This Veterans Day is an extra special one, as it coincides with the 100th anniversary of the end of World War I. It also falls on a Sunday, meaning we have an entire weekend to honor veterans before enjoying a day off from work on Monday. For veterans, it will be a great opportunity to get discounts and free meals.
Of course, Veterans Day means much more than freebies and time off from work – especially to those who are suffering from service-related diseases.
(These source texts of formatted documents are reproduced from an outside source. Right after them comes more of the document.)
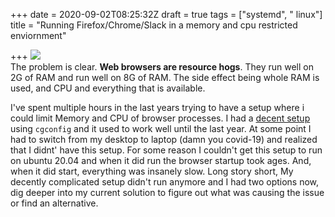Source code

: +++
date = 2020-09-02T08:25:32Z
draft = true
tags = ["systemd", " linux"]
title = "Running Firefox/Chrome/Slack in a memory and cpu restricted enviornment"

+++
![](/images/container.jpg)  
The problem is clear. **Web browsers are resource hogs**. They run well on 2G of RAM and run well on 8G of RAM. The side effect being whole RAM is used, and CPU and everything that is available.

I've spent multiple hours in the last years trying to have a setup where i could limit Memory and CPU of browser processes. I had a [decent setup](https://gist.github.com/hardfire/7e5d9e7ce218dcf2f510329c16517331) using `cgconfig` and it used to work well until the last year. At some point I had to switch from my desktop to laptop (damn you covid-19) and realized that I didnt' have this setup. For some reason I couldn't get this setup to run on ubuntu 20.04 and when it did run the browser startup took ages. And, when it did start, everything was insanely slow. Long story short, My decently complicated setup didn't run anymore and I had two options now, dig deeper into my current solution to figure out what was causing the issue or find an alternative.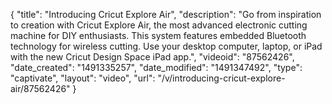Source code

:{
    "title": "Introducing Cricut Explore Air",
    "description": "Go from inspiration to creation with Cricut Explore Air, the most advanced electronic cutting machine for DIY enthusiasts. This system features embedded Bluetooth technology for wireless cutting. Use your desktop computer, laptop, or iPad with the new Cricut Design Space iPad app.",
    "videoid": "87562426",
    "date_created": "1491335257",
    "date_modified": "1491347492",
    "type": "captivate",
    "layout": "video",
    "url": "\/v\/introducing-cricut-explore-air\/87562426"
}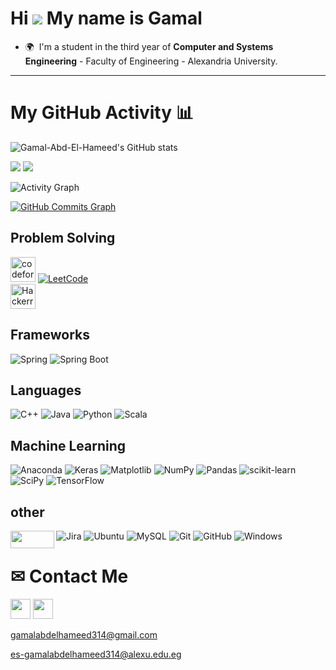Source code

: Hi ![](https://user-images.githubusercontent.com/18350557/176309783-0785949b-9127-417c-8b55-ab5a4333674e.gif) My name is Gamal
=============================================================================================================================
* 🌍  I'm a student in the third year of **Computer and Systems Engineering** - Faculty of Engineering - Alexandria University.
-------------------------------------------------------------


# My GitHub Activity 📊

<img src="https://github-readme-stats.vercel.app/api?username=Gamal-Abd-El-Hameed&show_icons=true&hide=stars,issues,&count_private=true&title_color=0891b2&text_color=ffffff&icon_color=0891b2&bg_color=1c1917&hide_border=true&show_icons=true" alt="Gamal-Abd-El-Hameed's GitHub stats" /><br>

<img src="https://github-readme-stats.vercel.app/api/top-langs/?username=Gamal-Abd-El-Hameed&layout=compact" />

<img src="https://github-readme-streak-stats.herokuapp.com/?user=Gamal-Abd-El-Hameed&stroke=ffffff&background=1c1917&ring=0891b2&fire=0891b2&currStreakNum=ffffff&currStreakLabel=0891b2&sideNums=ffffff&sideLabels=ffffff&dates=ffffff&hide_border=true" />

![Activity Graph](https://github-profile-summary-cards.vercel.app/api/cards/profile-details?username=Gamal-Abd-El-Hameed&theme=vue)

<a href="http://www.github.com/Gamal-Abd-El-Hameed"><img src="https://github-readme-activity-graph.cyclic.app/graph?username=Gamal-Abd-El-Hameed&bg_color=1c1917&color=ffffff&line=0891b2&point=ffffff&area_color=1c1917&area=true&hide_border=true&custom_title=GitHub%20Commits%20Graph" alt="GitHub Commits Graph" /></a>

## Problem Solving
[<img src='https://cdn.jsdelivr.net/npm/simple-icons@3.0.1/icons/codeforces.svg' alt='codeforces' height='40'>](https://codeforces.com/profile/Gamal_Abd_El_Hameed)
 <a href="https://leetcode.com/Gamal-Abdul-Hameed/">
  <img
    alt=" LeetCode "
    src="https://img.shields.io/badge/-LeetCode-FFA116?style=for-the-badge&logo=LeetCode&logoColor=black"
  />
 </a></br>
[<img src='https://img.shields.io/badge/-Hackerrank-2EC866?style=for-the-badge&logo=HackerRank&logoColor=white' alt='Hackerrank' height='40'>](https://www.hackerrank.com/es_gamalabdelha1)

## Frameworks
![Spring](https://img.shields.io/badge/spring-%236DB33F.svg?style=for-the-badge&logo=spring&logoColor=white)
![Spring Boot](https://img.shields.io/badge/Spring_Boot-F2F4F9?style=for-the-badge&logo=spring-boot)
## Languages
![C++](https://img.shields.io/badge/c++-%2300599C.svg?style=for-the-badge&logo=c%2B%2B&logoColor=white)
![Java](https://img.shields.io/badge/java-%23ED8B00.svg?style=for-the-badge&logo=java&logoColor=white)
![Python](https://img.shields.io/badge/python-3670A0?style=for-the-badge&logo=python&logoColor=ffdd54)
![Scala](https://img.shields.io/badge/scala-%23DC322F.svg?style=for-the-badge&logo=scala&logoColor=white)
## Machine Learning
![Anaconda](https://img.shields.io/badge/Anaconda-%2344A833.svg?style=for-the-badge&logo=anaconda&logoColor=white)
![Keras](https://img.shields.io/badge/Keras-%23D00000.svg?style=for-the-badge&logo=Keras&logoColor=white)
![Matplotlib](https://img.shields.io/badge/Matplotlib-%23ffffff.svg?style=for-the-badge&logo=Matplotlib&logoColor=black)
![NumPy](https://img.shields.io/badge/numpy-%23013243.svg?style=for-the-badge&logo=numpy&logoColor=white)
![Pandas](https://img.shields.io/badge/pandas-%23150458.svg?style=for-the-badge&logo=pandas&logoColor=white)
![scikit-learn](https://img.shields.io/badge/scikit--learn-%23F7931E.svg?style=for-the-badge&logo=scikit-learn&logoColor=white)
![SciPy](https://img.shields.io/badge/SciPy-%230C55A5.svg?style=for-the-badge&logo=scipy&logoColor=%white)
![TensorFlow](https://img.shields.io/badge/TensorFlow-%23FF6F00.svg?style=for-the-badge&logo=TensorFlow&logoColor=white)
## other
<img align="left" width="70" height = "28" src="https://1.bp.blogspot.com/-xgHQMZyOny0/XwPODRDlOgI/AAAAAAAAPtU/nCkJ4W2JivIpNXXvHbb8v33qVZhCRmBcwCK4BGAsYHg/w1200-h630-p-k-no-nu/junit5.jpeg" />

![Jira](https://img.shields.io/badge/jira-%230A0FFF.svg?style=for-the-badge&logo=jira&logoColor=white)
![Ubuntu](https://img.shields.io/badge/Ubuntu-E95420?style=for-the-badge&logo=ubuntu&logoColor=white)
![MySQL](https://img.shields.io/badge/mysql-%2300f.svg?style=for-the-badge&logo=mysql&logoColor=white)
![Git](https://img.shields.io/badge/git-%23F05033.svg?style=for-the-badge&logo=git&logoColor=white)
![GitHub](https://img.shields.io/badge/github-%23121011.svg?style=for-the-badge&logo=github&logoColor=white)
![Windows](https://img.shields.io/badge/Windows-0078D6?style=for-the-badge&logo=windows&logoColor=white)

# ✉ Contact Me
<p align="left">
<a href="https://www.github.com/Gamal-Abd-El-Hameed" target="_blank" rel="noreferrer"><img src="https://raw.githubusercontent.com/danielcranney/readme-generator/main/public/icons/socials/github.svg" width="32" height="32" /></a>
<a href="https://www.linkedin.com/in/gamal-abdul-hameed-aab864232/" target="_blank" rel="noreferrer"><img src="https://raw.githubusercontent.com/danielcranney/readme-generator/main/public/icons/socials/linkedin.svg" width="32" height="32" /></a>
<a href=""></a>
</p>

[gamalabdelhameed314@gmail.com](mailto:gamalabdelhameed314@gmail.com)

[es-gamalabdelhameed314@alexu.edu.eg](mailto:es-gamalabdelhameed314@alexu.edu.eg)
Why We Celebrate Veterans Day
Originally called Armistice Day, Veterans Day falls on the 11th day of the 11th month of the year, the day guns fell silent in Europe to mark the end of World War I in 1918. Veterans Day was originally established as an opportunity to thank those who selflessly served in that war, the Korean War, and others.
Veterans Day is of course very different from Memorial Day, which serves to recognize the members of the U.S. armed forces who have passed away. Instead, Veterans Day offers us a chance to honor the men and women who have ended their tenure in the military and continue to live their lives as valuable members of American society. Many of these veterans are still making tremendous sacrifices to this day, some of which are due directly to their service.
Veterans and Invisible Disabilities
Invisible disabilities are diseases, disorders, and ailments that might not be visible at first to the naked eye, but they are just as impactful as any visible disability – and they are prevalent among U.S. veterans. Such disabilities can include suffering from post-traumatic stress disorder (PTSD), hidden battle-related injuries, psychological and mental-health issues, and cancers. One such “invisible battle” that some veterans fight is with the rare and deadly cancer mesothelioma – a disease that affects veterans disproportionately. Mesothelioma, a type of cancer that attacks the pleural linings of the lungs (and other vital organs), is caused exclusively by exposure to asbestos.
During the war, this supposedly safe and inexpensive material was used to fireproof almost all vehicles, vessels, and military bases. It was everywhere: in insulation, boilers, turbines, and ropes, to name only a few products. Now, of course, we know that asbestos is far from safe. Due to daily exposure to the mineral, veterans now suffer the highest rates of fatal asbestos-related diseases like mesothelioma, making up a third of all cases in the U.S.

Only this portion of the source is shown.